Aim of the task: Search the records below for the string "Sunil" and copy each line where it turns up.
----- Extracted information
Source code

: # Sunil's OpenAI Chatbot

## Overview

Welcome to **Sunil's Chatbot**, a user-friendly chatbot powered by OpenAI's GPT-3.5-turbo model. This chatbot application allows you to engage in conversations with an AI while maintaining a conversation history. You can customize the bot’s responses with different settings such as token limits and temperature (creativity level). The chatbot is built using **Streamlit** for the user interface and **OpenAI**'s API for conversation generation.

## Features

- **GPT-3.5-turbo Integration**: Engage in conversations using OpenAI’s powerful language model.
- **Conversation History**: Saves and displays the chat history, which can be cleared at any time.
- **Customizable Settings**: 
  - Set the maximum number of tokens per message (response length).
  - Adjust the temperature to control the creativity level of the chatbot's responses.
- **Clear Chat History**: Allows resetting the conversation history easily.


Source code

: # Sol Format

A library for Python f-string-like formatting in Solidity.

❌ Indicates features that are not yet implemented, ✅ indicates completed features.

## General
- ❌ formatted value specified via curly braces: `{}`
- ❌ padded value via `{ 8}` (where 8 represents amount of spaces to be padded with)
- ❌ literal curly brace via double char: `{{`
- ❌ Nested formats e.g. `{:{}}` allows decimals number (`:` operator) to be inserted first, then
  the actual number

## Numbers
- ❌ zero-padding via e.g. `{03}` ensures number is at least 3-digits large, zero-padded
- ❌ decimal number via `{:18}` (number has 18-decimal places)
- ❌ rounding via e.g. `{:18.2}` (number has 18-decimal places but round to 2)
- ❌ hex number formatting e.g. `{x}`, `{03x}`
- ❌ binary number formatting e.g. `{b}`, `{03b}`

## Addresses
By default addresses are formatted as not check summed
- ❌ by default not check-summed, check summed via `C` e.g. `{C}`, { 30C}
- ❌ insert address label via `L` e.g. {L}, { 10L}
----------
Output for this task:
: # Sunil's OpenAI Chatbot
Welcome to **Sunil's Chatbot**, a user-friendly chatbot powered by OpenAI's GPT-3.5-turbo model. This chatbot application allows you to engage in conversations with an AI while maintaining a conversation history. You can customize the bot’s responses with different settings such as token limits and temperature (creativity level). The chatbot is built using **Streamlit** for the user interface and **OpenAI**'s API for conversation generation.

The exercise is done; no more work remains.